___ Data to examine ___

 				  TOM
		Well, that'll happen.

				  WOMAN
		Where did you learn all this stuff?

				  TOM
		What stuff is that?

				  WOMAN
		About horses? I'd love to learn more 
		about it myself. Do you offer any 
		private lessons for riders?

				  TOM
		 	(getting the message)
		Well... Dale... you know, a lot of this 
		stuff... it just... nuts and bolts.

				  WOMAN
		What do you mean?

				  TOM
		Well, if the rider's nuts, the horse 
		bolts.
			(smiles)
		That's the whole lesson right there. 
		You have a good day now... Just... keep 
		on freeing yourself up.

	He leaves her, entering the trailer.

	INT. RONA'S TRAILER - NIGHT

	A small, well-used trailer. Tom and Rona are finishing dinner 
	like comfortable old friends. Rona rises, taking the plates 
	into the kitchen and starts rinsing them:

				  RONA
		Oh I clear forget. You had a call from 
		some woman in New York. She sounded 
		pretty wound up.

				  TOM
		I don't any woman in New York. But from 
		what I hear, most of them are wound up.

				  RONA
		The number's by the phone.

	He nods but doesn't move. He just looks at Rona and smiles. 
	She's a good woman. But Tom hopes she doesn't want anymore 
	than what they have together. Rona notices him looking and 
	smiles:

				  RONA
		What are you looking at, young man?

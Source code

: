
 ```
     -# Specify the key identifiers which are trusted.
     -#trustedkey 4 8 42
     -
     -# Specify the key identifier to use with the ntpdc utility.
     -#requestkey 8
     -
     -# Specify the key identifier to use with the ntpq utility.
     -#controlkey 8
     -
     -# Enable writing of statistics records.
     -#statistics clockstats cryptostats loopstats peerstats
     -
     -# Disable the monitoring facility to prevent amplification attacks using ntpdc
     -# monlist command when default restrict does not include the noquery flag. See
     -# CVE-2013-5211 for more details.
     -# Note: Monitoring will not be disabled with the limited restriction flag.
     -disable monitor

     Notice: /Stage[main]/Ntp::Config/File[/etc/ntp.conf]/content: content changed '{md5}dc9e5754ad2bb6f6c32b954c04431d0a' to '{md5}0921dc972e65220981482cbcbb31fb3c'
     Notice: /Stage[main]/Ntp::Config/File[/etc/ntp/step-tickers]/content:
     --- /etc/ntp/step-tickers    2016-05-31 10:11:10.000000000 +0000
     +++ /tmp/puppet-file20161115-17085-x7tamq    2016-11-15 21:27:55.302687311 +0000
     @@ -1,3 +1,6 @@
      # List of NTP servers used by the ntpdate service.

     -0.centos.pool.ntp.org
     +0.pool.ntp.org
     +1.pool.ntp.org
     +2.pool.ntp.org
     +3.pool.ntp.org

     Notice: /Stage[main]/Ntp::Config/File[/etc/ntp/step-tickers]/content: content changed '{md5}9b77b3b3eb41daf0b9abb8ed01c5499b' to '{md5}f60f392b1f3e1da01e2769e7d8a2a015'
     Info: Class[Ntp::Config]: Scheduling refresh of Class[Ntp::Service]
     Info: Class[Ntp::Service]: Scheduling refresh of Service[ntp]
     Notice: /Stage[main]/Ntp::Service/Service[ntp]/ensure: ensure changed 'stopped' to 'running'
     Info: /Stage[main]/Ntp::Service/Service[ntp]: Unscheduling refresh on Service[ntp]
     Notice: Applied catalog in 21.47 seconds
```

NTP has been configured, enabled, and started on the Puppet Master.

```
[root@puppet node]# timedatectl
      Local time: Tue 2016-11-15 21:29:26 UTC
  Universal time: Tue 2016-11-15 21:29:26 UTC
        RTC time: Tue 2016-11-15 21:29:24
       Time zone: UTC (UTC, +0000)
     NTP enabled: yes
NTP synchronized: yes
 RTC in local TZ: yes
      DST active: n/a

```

___

**Exercise aim:** Nothing should be left out or altered, so reproduce the whole listing.

**Written response:**
 				  TOM
		Well, that'll happen.

				  WOMAN
		Where did you learn all this stuff?

				  TOM
		What stuff is that?

				  WOMAN
		About horses? I'd love to learn more 
		about it myself. Do you offer any 
		private lessons for riders?

				  TOM
		 	(getting the message)
		Well... Dale... you know, a lot of this 
		stuff... it just... nuts and bolts.

				  WOMAN
		What do you mean?

				  TOM
		Well, if the rider's nuts, the horse 
		bolts.
			(smiles)
		That's the whole lesson right there. 
		You have a good day now... Just... keep 
		on freeing yourself up.

	He leaves her, entering the trailer.

	INT. RONA'S TRAILER - NIGHT

	A small, well-used trailer. Tom and Rona are finishing dinner 
	like comfortable old friends. Rona rises, taking the plates 
	into the kitchen and starts rinsing them:

				  RONA
		Oh I clear forget. You had a call from 
		some woman in New York. She sounded 
		pretty wound up.

				  TOM
		I don't any woman in New York. But from 
		what I hear, most of them are wound up.

				  RONA
		The number's by the phone.

	He nods but doesn't move. He just looks at Rona and smiles. 
	She's a good woman. But Tom hopes she doesn't want anymore 
	than what they have together. Rona notices him looking and 
	smiles:

				  RONA
		What are you looking at, young man?

Source code

:
 ```
     -# Specify the key identifiers which are trusted.
     -#trustedkey 4 8 42
     -
     -# Specify the key identifier to use with the ntpdc utility.
     -#requestkey 8
     -
     -# Specify the key identifier to use with the ntpq utility.
     -#controlkey 8
     -
     -# Enable writing of statistics records.
     -#statistics clockstats cryptostats loopstats peerstats
     -
     -# Disable the monitoring facility to prevent amplification attacks using ntpdc
     -# monlist command when default restrict does not include the noquery flag. See
     -# CVE-2013-5211 for more details.
     -# Note: Monitoring will not be disabled with the limited restriction flag.
     -disable monitor

     Notice: /Stage[main]/Ntp::Config/File[/etc/ntp.conf]/content: content changed '{md5}dc9e5754ad2bb6f6c32b954c04431d0a' to '{md5}0921dc972e65220981482cbcbb31fb3c'
     Notice: /Stage[main]/Ntp::Config/File[/etc/ntp/step-tickers]/content:
     --- /etc/ntp/step-tickers    2016-05-31 10:11:10.000000000 +0000
     +++ /tmp/puppet-file20161115-17085-x7tamq    2016-11-15 21:27:55.302687311 +0000
     @@ -1,3 +1,6 @@
      # List of NTP servers used by the ntpdate service.

     -0.centos.pool.ntp.org
     +0.pool.ntp.org
     +1.pool.ntp.org
     +2.pool.ntp.org
     +3.pool.ntp.org

     Notice: /Stage[main]/Ntp::Config/File[/etc/ntp/step-tickers]/content: content changed '{md5}9b77b3b3eb41daf0b9abb8ed01c5499b' to '{md5}f60f392b1f3e1da01e2769e7d8a2a015'
     Info: Class[Ntp::Config]: Scheduling refresh of Class[Ntp::Service]
     Info: Class[Ntp::Service]: Scheduling refresh of Service[ntp]
     Notice: /Stage[main]/Ntp::Service/Service[ntp]/ensure: ensure changed 'stopped' to 'running'
     Info: /Stage[main]/Ntp::Service/Service[ntp]: Unscheduling refresh on Service[ntp]
     Notice: Applied catalog in 21.47 seconds
```

NTP has been configured, enabled, and started on the Puppet Master.

```
[root@puppet node]# timedatectl
      Local time: Tue 2016-11-15 21:29:26 UTC
  Universal time: Tue 2016-11-15 21:29:26 UTC
        RTC time: Tue 2016-11-15 21:29:24
       Time zone: UTC (UTC, +0000)
     NTP enabled: yes
NTP synchronized: yes
 RTC in local TZ: yes
      DST active: n/a

```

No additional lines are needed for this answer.